11,もし私が悪いことをし、死に値する何かをしたのなら、私は死を免れようとは思いません。しかし、この人たちが訴えていることに何の根拠もないとすれば、だれも私を彼らに引き渡すことはできません。私はカエサルに上訴します。」
12,そこで、フェストゥスは陪席の者たちと協議したうえで、こう答えた。「おまえはカエサルに上訴したのだから、カエサルのもとに行くことになる。」
13,数日たって、アグリッパ王とベルニケが、フェストゥスに敬意を表するためにカイサリアに来た。
14,二人がそこに何日も滞在していたので、フェストゥスはパウロの件を王に持ち出して、次のように言った。「フェリクスが囚人として残して行った男が一人います。
15,私がエルサレムに行ったとき、祭司長たちとユダヤ人の長老たちが、その男のことを私に訴え出て、罪に定めるよう求めました。
16,そこで、私は彼らにこう答えました。『訴えられている者が、告発する者たちの面前で訴えについて弁明する機会が与えられずに、引き渡されるということは、ローマ人の慣習にはない。』
17,それで、訴える者たちがともにこちらに来たので、私は時を移さず、その翌日に裁判の席に着いて、その男を出廷させました。

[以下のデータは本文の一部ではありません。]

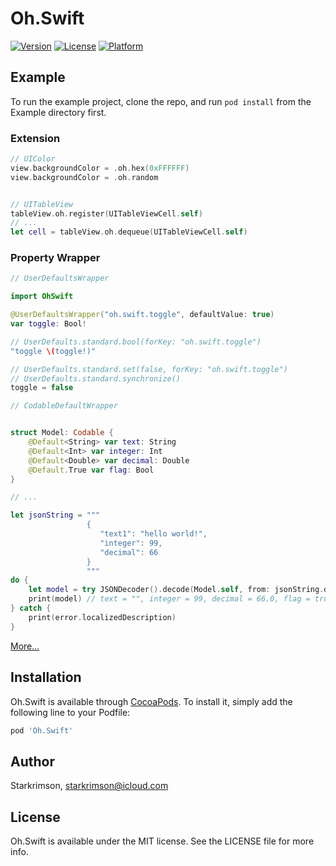 # Oh.Swift

[![Version](https://img.shields.io/cocoapods/v/Oh.Swift.svg?style=flat)](https://cocoapods.org/pods/Oh.Swift)
[![License](https://img.shields.io/cocoapods/l/Oh.Swift.svg?style=flat)](https://cocoapods.org/pods/Oh.Swift)
[![Platform](https://img.shields.io/cocoapods/p/Oh.Swift.svg?style=flat)](https://cocoapods.org/pods/Oh.Swift)

## Example

To run the example project, clone the repo, and run `pod install` from the Example directory first.

### Extension 

```Swift
// UIColor
view.backgroundColor = .oh.hex(0xFFFFFF)
view.backgroundColor = .oh.random


// UITableView
tableView.oh.register(UITableViewCell.self)
// ...
let cell = tableView.oh.dequeue(UITableViewCell.self)
```

### Property Wrapper

```swift
// UserDefaultsWrapper 

import OhSwift

@UserDefaultsWrapper("oh.swift.toggle", defaultValue: true)
var toggle: Bool!

// UserDefaults.standard.bool(forKey: "oh.swift.toggle")
"toggle \(toggle!)"

// UserDefaults.standard.set(false, forKey: "oh.swift.toggle")
// UserDefaults.standard.synchronize()
toggle = false
```

```swift
// CodableDefaultWrapper


struct Model: Codable {
    @Default<String> var text: String
    @Default<Int> var integer: Int
    @Default<Double> var decimal: Double
    @Default.True var flag: Bool
}

// ...

let jsonString = """
                 {
                    "text1": "hello world!",
                    "integer": 99,
                    "decimal": 66
                 }
                 """
do {
    let model = try JSONDecoder().decode(Model.self, from: jsonString.data(using: .utf8)!)
    print(model) // text = "", integer = 99, decimal = 66.0, flag = true
} catch {
    print(error.localizedDescription)
}
```

[More...](https://anicon.notion.site/Oh-Swift-Example-8edc323562694825b2e8966cf70778cb)

## Installation

Oh.Swift is available through [CocoaPods](https://cocoapods.org). To install
it, simply add the following line to your Podfile:

```ruby
pod 'Oh.Swift'
```

## Author

Starkrimson, starkrimson@icloud.com

## License

Oh.Swift is available under the MIT license. See the LICENSE file for more info.
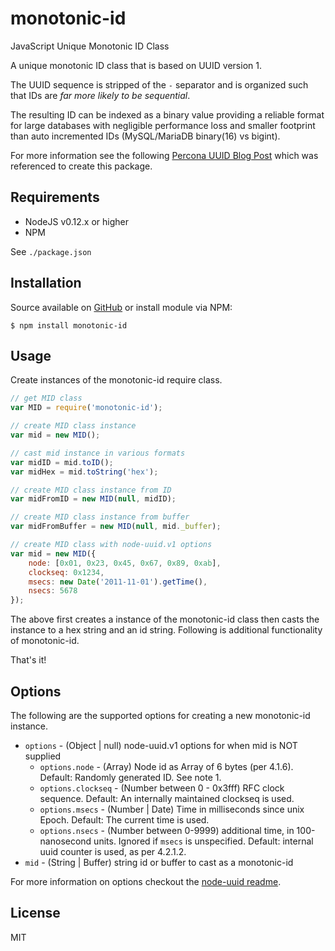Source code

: # monotonic-id

JavaScript Unique Monotonic ID Class

A unique monotonic ID class that is based on UUID version 1.

The UUID sequence is stripped of the `-` separator and is organized such that IDs are *far more likely to be sequential*.

The resulting ID can be indexed as a binary value providing a reliable format for large databases with negligible performance loss and smaller footprint than auto incremented IDs (MySQL/MariaDB binary(16) vs bigint).

For more information see the following [Percona UUID Blog Post](https://www.percona.com/blog/2014/12/19/store-uuid-optimized-way/) which was referenced to create this package.

## Requirements

- NodeJS v0.12.x or higher
- NPM

See `./package.json`

## Installation

Source available on [GitHub](https://github.com/gregl83/monotonic-id) or install module via NPM:

    $ npm install monotonic-id

## Usage

Create instances of the monotonic-id require class.

```js
// get MID class
var MID = require('monotonic-id');

// create MID class instance
var mid = new MID();

// cast mid instance in various formats
var midID = mid.toID();
var midHex = mid.toString('hex');

// create MID class instance from ID
var midFromID = new MID(null, midID);

// create MID class instance from buffer
var midFromBuffer = new MID(null, mid._buffer);

// create MID class with node-uuid.v1 options
var mid = new MID({
    node: [0x01, 0x23, 0x45, 0x67, 0x89, 0xab],
    clockseq: 0x1234,
    msecs: new Date('2011-11-01').getTime(),
    nsecs: 5678
});
```

The above first creates a instance of the monotonic-id class then casts the instance to a hex string and an id string. Following is additional functionality of monotonic-id.

That's it!

## Options

The following are the supported options for creating a new monotonic-id instance.

- `options` - (Object | null) node-uuid.v1 options for when mid is NOT supplied
  - `options.node` - (Array) Node id as Array of 6 bytes (per 4.1.6). Default: Randomly generated ID.  See note 1.
  - `options.clockseq` - (Number between 0 - 0x3fff) RFC clock sequence.  Default: An internally maintained clockseq is used.
  - `options.msecs` - (Number | Date) Time in milliseconds since unix Epoch.  Default: The current time is used.
  - `options.nsecs` - (Number between 0-9999) additional time, in 100-nanosecond units. Ignored if `msecs` is unspecified. Default: internal uuid counter is used, as per 4.2.1.2.
- `mid` - (String | Buffer) string id or buffer to cast as a monotonic-id

For more information on options checkout the [node-uuid readme](https://github.com/broofa/node-uuid).

## License

MIT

18,告発者たちは立ち上がりましたが、彼について私が予測していたような犯罪についての告発理由は、何一つ申し立てませんでした。
19,ただ、彼と言い争っている点は、彼ら自身の宗教に関すること、また死んでしまったイエスという者のことで、そのイエスが生きているとパウロは主張しているのです。
20,このような問題をどう取り調べたらよいか、私には見当がつかないので、彼に『エルサレムに行き、そこでこの件について裁判を受けたいか』と尋ねました。
21,するとパウロは、皇帝の判決を受けるまで保護してほしいと訴えたので、彼をカエサルのもとに送る時まで保護しておくように命じました。」
22,アグリッパがフェストゥスに「私も、その男の話を聞いてみたいものです」と言ったので、フェストゥスは、「では、明日お聞きください」と言った。
23,翌日、アグリッパとベルニケは大いに威儀を正して到着し、千人隊長たちや町の有力者たちとともに謁見室に入った。そして、フェストゥスが命じると、パウロが連れて来られた。
24,フェストゥスは言った。「アグリッパ王、ならびにご列席の皆さん、この者をご覧ください。多くのユダヤ人たちがみな、エルサレムでもここでも、もはや生かしておくべきではないと叫び、私に訴えてきたのは、この者です。
25,私の理解するところでは、彼は死罪に当たることは何一つしていません。ただ、彼自身が皇帝に上訴したので、私は彼を送ることに決めました。
26,ところが、彼について、わが君に書き送るべき確かな事柄が何もありません。それで皆さんの前に、わけてもアグリッパ王、あなたの前に、彼を引き出しました。こうして取り調べることで、何か私が書き送るべきことを得たいのです。